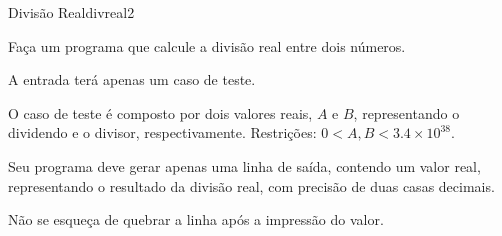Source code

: \documentclass[12pt,a4paper,oneside]{article}
\begin{document}
\begin{problem}{Divisão Real}{divreal}{2}
 
Faça um programa que calcule a divisão real entre dois números.

%

\InputFile

A entrada terá apenas um caso de teste.

O caso de teste é composto por dois valores reais, $A$ e $B$, representando o dividendo e o divisor, respectivamente. Restrições: $0 < A,B < 3.4 \times 10^{38}$.

\OutputFile

Seu programa deve gerar apenas uma linha de saída, contendo um valor real, representando o resultado da divisão real, com precisão de duas casas decimais.

Não se esqueça de quebrar a linha após a impressão do valor.

\Example

\begin{example}
%
\end{example}

\begin{example}
%
\end{example}

\begin{example}
%
\end{example}



\end{problem}
\end{document}

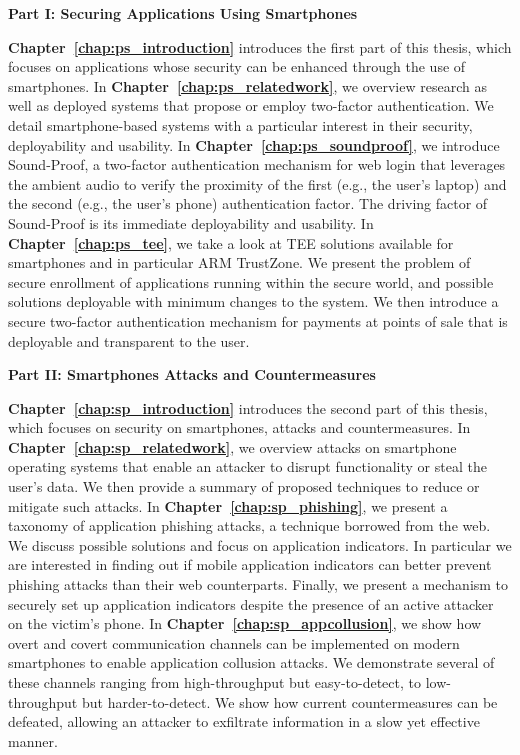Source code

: \vspace*{.5cm}
\noindent\textbf{Part I: Securing Applications Using Smartphones}

\textbf{Chapter~\ref{chap:ps_introduction}} introduces the first part of this thesis, which focuses on applications whose security can be enhanced through the use of smartphones. In \textbf{Chapter~\ref{chap:ps_relatedwork}}, we overview research as well as deployed systems that propose or employ two-factor authentication. We detail smartphone-based systems with a particular interest in their security, deployability and usability. In \textbf{Chapter~\ref{chap:ps_soundproof}}, we introduce Sound-Proof, a two-factor authentication mechanism for web login that leverages the ambient audio to verify the proximity of the first (e.g., the user's laptop) and the second (e.g., the user's phone) authentication factor. The driving factor of Sound-Proof is its immediate deployability and usability.
In \textbf{Chapter~\ref{chap:ps_tee}}, we take a look at TEE solutions available for smartphones and in particular ARM TrustZone. We present the problem of secure enrollment of applications running within the secure world, and possible solutions deployable with minimum changes to the system. We then introduce a secure two-factor authentication mechanism for payments at points of sale that is deployable and transparent to the user.

\vspace*{.5cm}
\noindent\textbf{Part II: Smartphones Attacks and Countermeasures}

\textbf{Chapter~\ref{chap:sp_introduction}} introduces the second part of this thesis, which focuses on security on smartphones, attacks and countermeasures.
In \textbf{Chapter~\ref{chap:sp_relatedwork}}, we overview attacks on smartphone operating systems that enable an attacker to disrupt functionality or steal the user's data. We then provide a summary of proposed techniques to reduce or mitigate such attacks.
In \textbf{Chapter~\ref{chap:sp_phishing}}, we present a taxonomy of application phishing attacks, a technique borrowed from the web. We discuss possible solutions and focus on application indicators. In particular we are interested in finding out if mobile application indicators can better prevent phishing attacks than their web counterparts. Finally, we present a mechanism to securely set up application indicators despite the presence of an active attacker on the victim's phone.
In \textbf{Chapter~\ref{chap:sp_appcollusion}}, we show how overt and covert communication channels can be implemented on modern smartphones to enable application collusion attacks. We demonstrate several of these channels ranging from high-throughput but easy-to-detect, to low-throughput but harder-to-detect. We show how current countermeasures can be defeated, allowing an attacker to exfiltrate information in a slow yet effective manner.

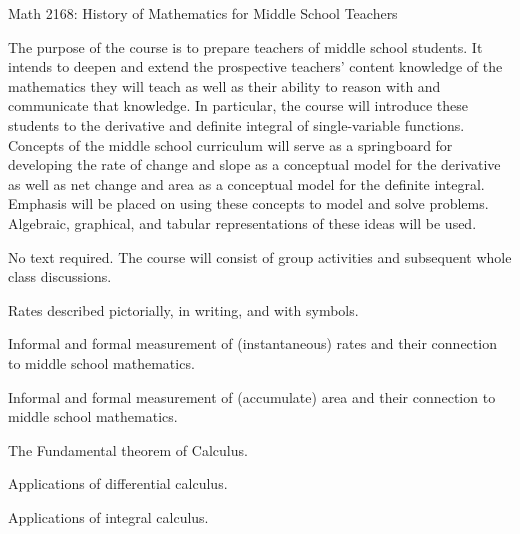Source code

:\documentclass{osucourse}
\begin{document}
\CatalogDescription
\PrerequisitesAndExclusions

\begin{FollowupCourses}
Math 2168: History of Mathematics for Middle School Teachers
\end{FollowupCourses}

\begin{Purpose}
The purpose of the course is to prepare teachers of middle school students. It intends to deepen and extend the prospective teachers’ content knowledge of the mathematics they will teach as well as their ability to reason with and communicate that knowledge. In particular, the course will introduce these students to the derivative and definite integral of single-variable functions. Concepts of the middle school curriculum will serve as a springboard for developing the rate of change and slope as a conceptual model for the derivative as well as net change and area as a conceptual model for the definite integral. Emphasis will be placed on using these concepts to model and solve problems. Algebraic, graphical, and tabular representations of these ideas will be used.
\end{Purpose}

\begin{Text}
No text required. The course will consist of group activities and subsequent whole class discussions.
\end{Text}

\begin{TopicsList}
\item Rates described pictorially, in writing, and with symbols.
\item Informal and formal measurement of (instantaneous) rates and their connection to middle school mathematics.
\item Informal and formal measurement of (accumulate) area and their connection to middle school mathematics.
\item The Fundamental theorem of Calculus.
\item Applications of differential calculus.
\item Applications of integral calculus.
\end{TopicsList}
\end{document}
..........
● **Assignment**:
Write the records above out again exactly, but not the pictures.

● **Task response**:
Source code

: \documentclass[12pt,a4paper,oneside]{article}
\begin{document}
\begin{problem}{Divisão Real}{divreal}{2}
 
Faça um programa que calcule a divisão real entre dois números.

%

\InputFile

A entrada terá apenas um caso de teste.

O caso de teste é composto por dois valores reais, $A$ e $B$, representando o dividendo e o divisor, respectivamente. Restrições: $0 < A,B < 3.4 \times 10^{38}$.

\OutputFile

Seu programa deve gerar apenas uma linha de saída, contendo um valor real, representando o resultado da divisão real, com precisão de duas casas decimais.

Não se esqueça de quebrar a linha após a impressão do valor.

\Example

\begin{example}
%
\end{example}

\begin{example}
%
\end{example}

\begin{example}
%
\end{example}



\end{problem}
\end{document}

Source code

: \vspace*{.5cm}
\noindent\textbf{Part I: Securing Applications Using Smartphones}

\textbf{Chapter~\ref{chap:ps_introduction}} introduces the first part of this thesis, which focuses on applications whose security can be enhanced through the use of smartphones. In \textbf{Chapter~\ref{chap:ps_relatedwork}}, we overview research as well as deployed systems that propose or employ two-factor authentication. We detail smartphone-based systems with a particular interest in their security, deployability and usability. In \textbf{Chapter~\ref{chap:ps_soundproof}}, we introduce Sound-Proof, a two-factor authentication mechanism for web login that leverages the ambient audio to verify the proximity of the first (e.g., the user's laptop) and the second (e.g., the user's phone) authentication factor. The driving factor of Sound-Proof is its immediate deployability and usability.
In \textbf{Chapter~\ref{chap:ps_tee}}, we take a look at TEE solutions available for smartphones and in particular ARM TrustZone. We present the problem of secure enrollment of applications running within the secure world, and possible solutions deployable with minimum changes to the system. We then introduce a secure two-factor authentication mechanism for payments at points of sale that is deployable and transparent to the user.

\vspace*{.5cm}
\noindent\textbf{Part II: Smartphones Attacks and Countermeasures}

\textbf{Chapter~\ref{chap:sp_introduction}} introduces the second part of this thesis, which focuses on security on smartphones, attacks and countermeasures.
In \textbf{Chapter~\ref{chap:sp_relatedwork}}, we overview attacks on smartphone operating systems that enable an attacker to disrupt functionality or steal the user's data. We then provide a summary of proposed techniques to reduce or mitigate such attacks.
In \textbf{Chapter~\ref{chap:sp_phishing}}, we present a taxonomy of application phishing attacks, a technique borrowed from the web. We discuss possible solutions and focus on application indicators. In particular we are interested in finding out if mobile application indicators can better prevent phishing attacks than their web counterparts. Finally, we present a mechanism to securely set up application indicators despite the presence of an active attacker on the victim's phone.
In \textbf{Chapter~\ref{chap:sp_appcollusion}}, we show how overt and covert communication channels can be implemented on modern smartphones to enable application collusion attacks. We demonstrate several of these channels ranging from high-throughput but easy-to-detect, to low-throughput but harder-to-detect. We show how current countermeasures can be defeated, allowing an attacker to exfiltrate information in a slow yet effective manner.

Source code

:\documentclass{osucourse}
\begin{document}
\CatalogDescription
\PrerequisitesAndExclusions

\begin{FollowupCourses}
Math 2168: History of Mathematics for Middle School Teachers
\end{FollowupCourses}

\begin{Purpose}
The purpose of the course is to prepare teachers of middle school students. It intends to deepen and extend the prospective teachers’ content knowledge of the mathematics they will teach as well as their ability to reason with and communicate that knowledge. In particular, the course will introduce these students to the derivative and definite integral of single-variable functions. Concepts of the middle school curriculum will serve as a springboard for developing the rate of change and slope as a conceptual model for the derivative as well as net change and area as a conceptual model for the definite integral. Emphasis will be placed on using these concepts to model and solve problems. Algebraic, graphical, and tabular representations of these ideas will be used.
\end{Purpose}

\begin{Text}
No text required. The course will consist of group activities and subsequent whole class discussions.
\end{Text}

\begin{TopicsList}
\item Rates described pictorially, in writing, and with symbols.
\item Informal and formal measurement of (instantaneous) rates and their connection to middle school mathematics.
\item Informal and formal measurement of (accumulate) area and their connection to middle school mathematics.
\item The Fundamental theorem of Calculus.
\item Applications of differential calculus.
\item Applications of integral calculus.
\end{TopicsList}
\end{document}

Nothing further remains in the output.